● Entries taken from a collection
○ ○ ○

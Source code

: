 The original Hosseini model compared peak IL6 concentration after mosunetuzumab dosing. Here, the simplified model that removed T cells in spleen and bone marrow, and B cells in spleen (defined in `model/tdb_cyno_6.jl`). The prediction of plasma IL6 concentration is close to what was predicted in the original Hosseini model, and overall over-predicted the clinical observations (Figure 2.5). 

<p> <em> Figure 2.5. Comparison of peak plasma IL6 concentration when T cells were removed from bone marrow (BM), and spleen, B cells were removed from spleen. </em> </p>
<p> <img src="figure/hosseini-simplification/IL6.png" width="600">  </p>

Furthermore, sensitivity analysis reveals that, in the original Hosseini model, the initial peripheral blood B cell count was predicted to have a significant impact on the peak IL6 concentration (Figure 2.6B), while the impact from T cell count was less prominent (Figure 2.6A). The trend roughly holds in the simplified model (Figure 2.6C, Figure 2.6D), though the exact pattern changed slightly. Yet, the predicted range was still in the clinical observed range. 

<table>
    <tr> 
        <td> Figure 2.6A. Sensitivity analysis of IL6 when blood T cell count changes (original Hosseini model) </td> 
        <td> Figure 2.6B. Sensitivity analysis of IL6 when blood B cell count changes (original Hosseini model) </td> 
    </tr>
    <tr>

○ ○ ○

● Instructions for the task
Set the data down once more, exactly as it stands.

● Solution to the problem
Source code

: The original Hosseini model compared peak IL6 concentration after mosunetuzumab dosing. Here, the simplified model that removed T cells in spleen and bone marrow, and B cells in spleen (defined in `model/tdb_cyno_6.jl`). The prediction of plasma IL6 concentration is close to what was predicted in the original Hosseini model, and overall over-predicted the clinical observations (Figure 2.5). 

<p> <em> Figure 2.5. Comparison of peak plasma IL6 concentration when T cells were removed from bone marrow (BM), and spleen, B cells were removed from spleen. </em> </p>
<p> <img src="figure/hosseini-simplification/IL6.png" width="600">  </p>

Furthermore, sensitivity analysis reveals that, in the original Hosseini model, the initial peripheral blood B cell count was predicted to have a significant impact on the peak IL6 concentration (Figure 2.6B), while the impact from T cell count was less prominent (Figure 2.6A). The trend roughly holds in the simplified model (Figure 2.6C, Figure 2.6D), though the exact pattern changed slightly. Yet, the predicted range was still in the clinical observed range. 

<table>
    <tr> 
        <td> Figure 2.6A. Sensitivity analysis of IL6 when blood T cell count changes (original Hosseini model) </td> 
        <td> Figure 2.6B. Sensitivity analysis of IL6 when blood B cell count changes (original Hosseini model) </td> 
    </tr>
    <tr>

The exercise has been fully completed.